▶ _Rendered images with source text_

◆ ◆ ◆ ◆ ◆ ◆ ◆

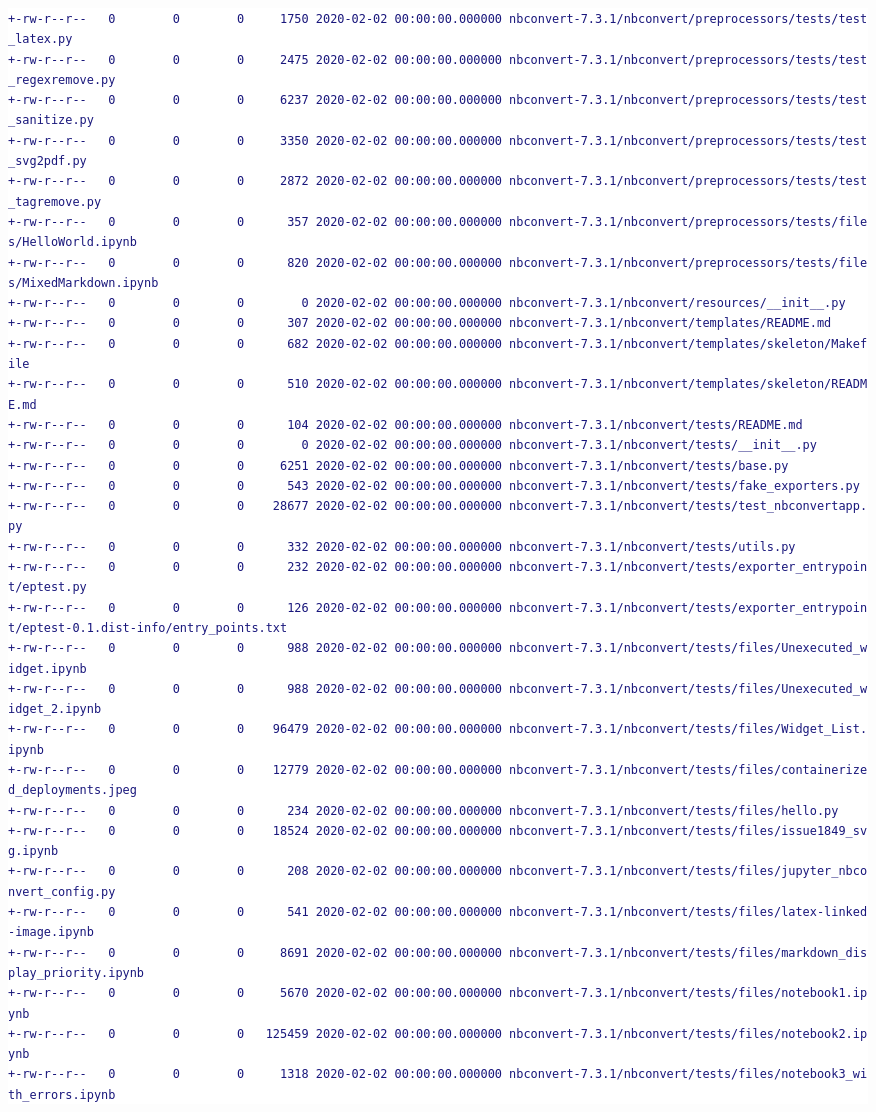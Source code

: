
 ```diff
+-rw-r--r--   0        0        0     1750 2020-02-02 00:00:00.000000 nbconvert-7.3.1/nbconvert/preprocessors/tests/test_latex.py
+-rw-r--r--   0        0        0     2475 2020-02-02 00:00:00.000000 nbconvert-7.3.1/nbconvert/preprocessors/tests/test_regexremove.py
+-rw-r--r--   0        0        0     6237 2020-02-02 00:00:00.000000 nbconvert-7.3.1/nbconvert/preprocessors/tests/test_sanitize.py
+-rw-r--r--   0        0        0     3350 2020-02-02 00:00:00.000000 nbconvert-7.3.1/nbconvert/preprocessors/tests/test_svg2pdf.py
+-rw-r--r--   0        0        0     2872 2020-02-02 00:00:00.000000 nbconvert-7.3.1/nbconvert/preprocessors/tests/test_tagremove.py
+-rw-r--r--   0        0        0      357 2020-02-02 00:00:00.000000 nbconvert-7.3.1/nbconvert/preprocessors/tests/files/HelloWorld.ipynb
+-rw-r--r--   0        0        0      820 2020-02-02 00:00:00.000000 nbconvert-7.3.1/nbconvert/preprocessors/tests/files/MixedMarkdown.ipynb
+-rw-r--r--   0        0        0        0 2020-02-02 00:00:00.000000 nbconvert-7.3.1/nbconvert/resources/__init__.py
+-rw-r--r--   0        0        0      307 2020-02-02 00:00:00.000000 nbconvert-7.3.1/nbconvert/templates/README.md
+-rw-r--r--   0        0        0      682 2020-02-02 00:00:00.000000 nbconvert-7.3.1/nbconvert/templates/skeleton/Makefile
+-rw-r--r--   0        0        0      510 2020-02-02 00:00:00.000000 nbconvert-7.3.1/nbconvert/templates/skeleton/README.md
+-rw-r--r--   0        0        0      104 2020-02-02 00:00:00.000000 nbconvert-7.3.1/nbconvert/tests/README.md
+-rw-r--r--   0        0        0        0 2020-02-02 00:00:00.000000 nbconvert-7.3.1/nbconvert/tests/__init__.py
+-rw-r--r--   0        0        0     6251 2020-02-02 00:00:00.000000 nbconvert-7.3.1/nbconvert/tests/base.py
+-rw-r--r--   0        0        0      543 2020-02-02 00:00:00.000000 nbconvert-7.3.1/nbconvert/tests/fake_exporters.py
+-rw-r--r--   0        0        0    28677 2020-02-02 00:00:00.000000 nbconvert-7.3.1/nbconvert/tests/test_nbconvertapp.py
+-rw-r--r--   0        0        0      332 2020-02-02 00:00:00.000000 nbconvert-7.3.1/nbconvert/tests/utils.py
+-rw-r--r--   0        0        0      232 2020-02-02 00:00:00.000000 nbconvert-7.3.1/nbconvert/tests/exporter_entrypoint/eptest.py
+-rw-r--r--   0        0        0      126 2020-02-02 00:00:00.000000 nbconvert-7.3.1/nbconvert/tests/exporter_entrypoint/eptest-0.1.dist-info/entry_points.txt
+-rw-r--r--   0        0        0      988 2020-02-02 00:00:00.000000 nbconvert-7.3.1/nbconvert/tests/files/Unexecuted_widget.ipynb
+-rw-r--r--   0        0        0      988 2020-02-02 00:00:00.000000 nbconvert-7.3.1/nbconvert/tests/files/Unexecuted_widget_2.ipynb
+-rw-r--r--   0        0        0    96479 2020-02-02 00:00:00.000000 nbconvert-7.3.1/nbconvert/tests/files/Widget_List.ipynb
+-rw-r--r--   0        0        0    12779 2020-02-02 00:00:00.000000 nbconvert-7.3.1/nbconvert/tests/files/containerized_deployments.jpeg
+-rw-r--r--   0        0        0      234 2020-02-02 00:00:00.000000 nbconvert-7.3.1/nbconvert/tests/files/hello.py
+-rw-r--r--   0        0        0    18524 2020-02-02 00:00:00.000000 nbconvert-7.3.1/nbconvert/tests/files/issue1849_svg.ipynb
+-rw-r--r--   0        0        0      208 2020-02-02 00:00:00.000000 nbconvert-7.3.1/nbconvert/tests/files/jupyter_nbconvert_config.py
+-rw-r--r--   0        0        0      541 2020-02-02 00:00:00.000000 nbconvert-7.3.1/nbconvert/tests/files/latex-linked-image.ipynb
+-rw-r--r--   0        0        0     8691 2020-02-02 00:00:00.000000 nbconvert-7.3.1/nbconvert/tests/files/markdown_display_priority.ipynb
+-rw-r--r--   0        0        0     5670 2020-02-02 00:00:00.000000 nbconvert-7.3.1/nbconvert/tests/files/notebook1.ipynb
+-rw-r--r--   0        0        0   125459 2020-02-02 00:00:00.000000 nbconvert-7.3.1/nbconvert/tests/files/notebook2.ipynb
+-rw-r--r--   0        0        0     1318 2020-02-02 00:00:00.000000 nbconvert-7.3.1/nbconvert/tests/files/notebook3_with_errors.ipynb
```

◆ ◆ ◆ ◆ ◆ ◆ ◆

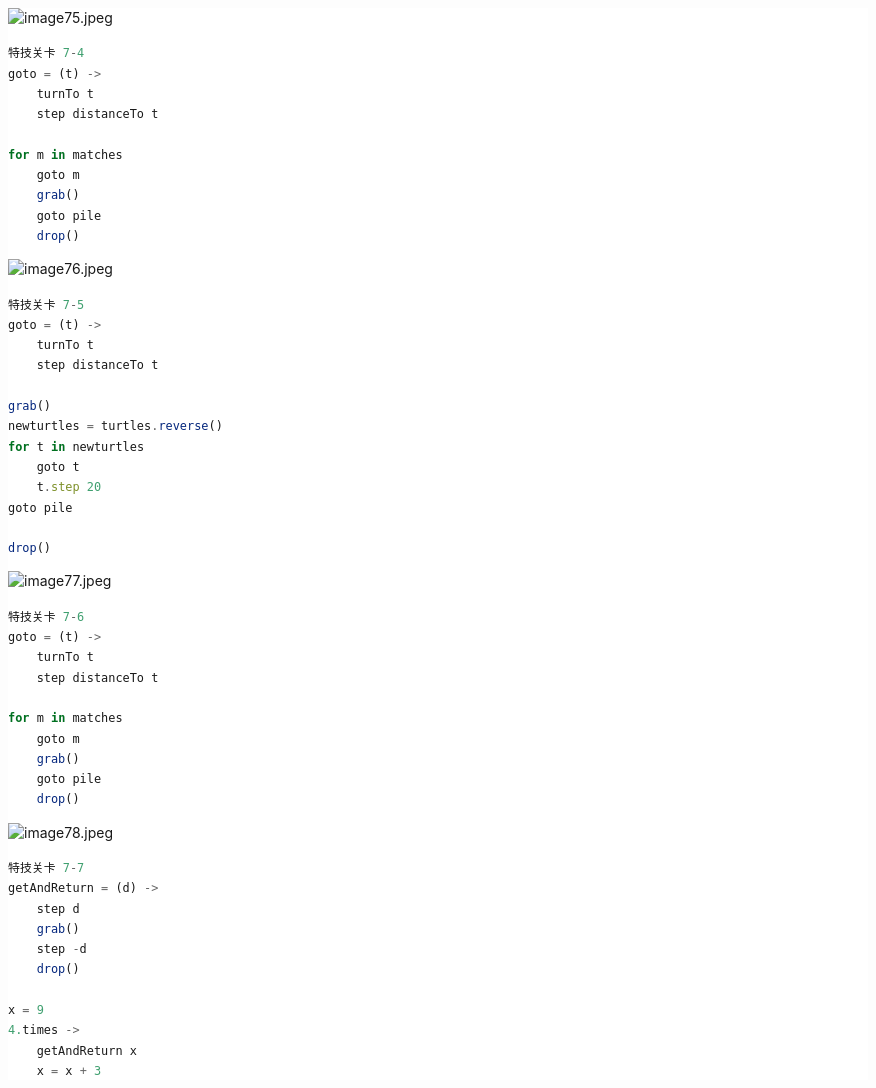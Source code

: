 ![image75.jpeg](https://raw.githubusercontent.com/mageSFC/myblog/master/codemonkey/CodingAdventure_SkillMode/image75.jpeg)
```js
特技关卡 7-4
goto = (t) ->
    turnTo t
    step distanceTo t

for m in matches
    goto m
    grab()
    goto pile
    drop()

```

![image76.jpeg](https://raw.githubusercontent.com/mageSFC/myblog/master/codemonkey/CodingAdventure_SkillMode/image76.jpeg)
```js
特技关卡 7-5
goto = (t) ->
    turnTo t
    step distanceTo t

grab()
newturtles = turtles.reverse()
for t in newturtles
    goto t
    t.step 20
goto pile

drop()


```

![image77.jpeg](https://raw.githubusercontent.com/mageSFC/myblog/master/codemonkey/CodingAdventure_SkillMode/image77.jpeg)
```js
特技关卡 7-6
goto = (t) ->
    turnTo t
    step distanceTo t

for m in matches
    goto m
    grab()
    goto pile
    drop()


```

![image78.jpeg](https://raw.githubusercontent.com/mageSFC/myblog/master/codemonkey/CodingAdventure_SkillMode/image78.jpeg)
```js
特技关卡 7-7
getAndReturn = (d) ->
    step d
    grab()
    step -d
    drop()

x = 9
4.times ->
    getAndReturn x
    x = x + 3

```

◆ ◆ ◆ ◆ ◆ ◆ ◆

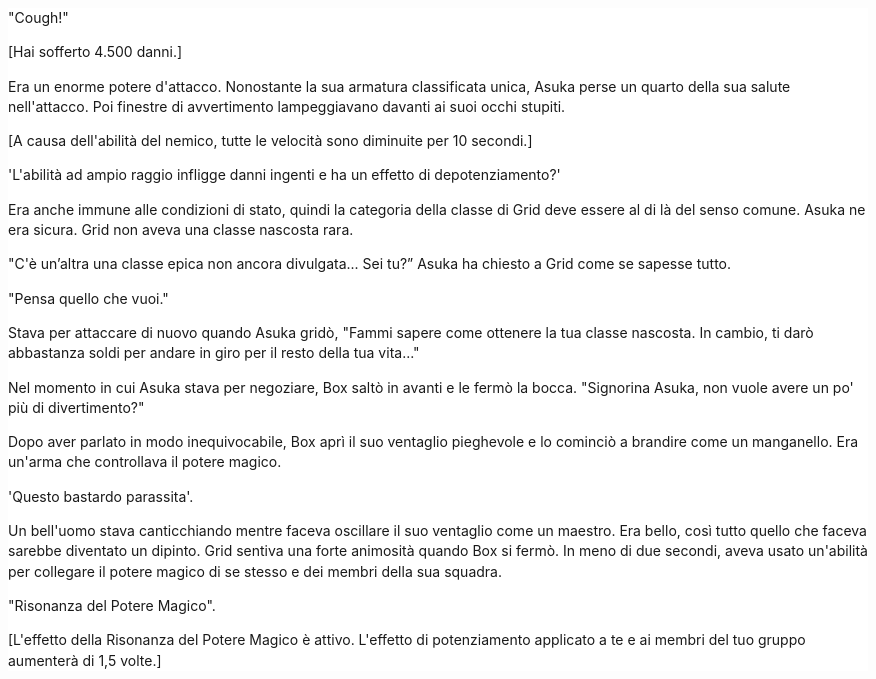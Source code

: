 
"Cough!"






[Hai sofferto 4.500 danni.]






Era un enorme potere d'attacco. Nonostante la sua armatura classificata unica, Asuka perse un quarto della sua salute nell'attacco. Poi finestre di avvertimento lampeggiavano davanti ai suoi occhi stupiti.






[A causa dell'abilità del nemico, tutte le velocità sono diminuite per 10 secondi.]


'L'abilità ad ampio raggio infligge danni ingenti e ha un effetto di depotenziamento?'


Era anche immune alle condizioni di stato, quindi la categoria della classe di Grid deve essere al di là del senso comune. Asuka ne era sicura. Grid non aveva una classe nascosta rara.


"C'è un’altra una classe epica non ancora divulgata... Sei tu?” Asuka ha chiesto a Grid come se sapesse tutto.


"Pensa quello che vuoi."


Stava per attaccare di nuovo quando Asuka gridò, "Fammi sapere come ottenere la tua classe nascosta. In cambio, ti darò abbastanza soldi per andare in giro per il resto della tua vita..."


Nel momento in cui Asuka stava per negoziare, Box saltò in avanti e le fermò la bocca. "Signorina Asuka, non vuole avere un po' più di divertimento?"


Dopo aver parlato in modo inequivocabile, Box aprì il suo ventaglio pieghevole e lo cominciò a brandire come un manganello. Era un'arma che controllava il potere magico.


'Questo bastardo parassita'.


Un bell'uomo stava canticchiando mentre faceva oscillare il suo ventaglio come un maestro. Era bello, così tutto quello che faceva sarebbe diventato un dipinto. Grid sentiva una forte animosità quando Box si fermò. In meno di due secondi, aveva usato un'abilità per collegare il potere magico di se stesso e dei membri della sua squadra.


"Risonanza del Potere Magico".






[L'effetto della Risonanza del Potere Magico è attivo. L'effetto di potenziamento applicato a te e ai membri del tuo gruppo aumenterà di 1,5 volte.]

◆ ◆ ◆ ◆ ◆ ◆ ◆

▶ _DIRECTIONS FOR THIS TASK_
If a line in the data contains the string "newturtles", count it, then give the total and nothing else.

▶ _ANSWER BELOW_
2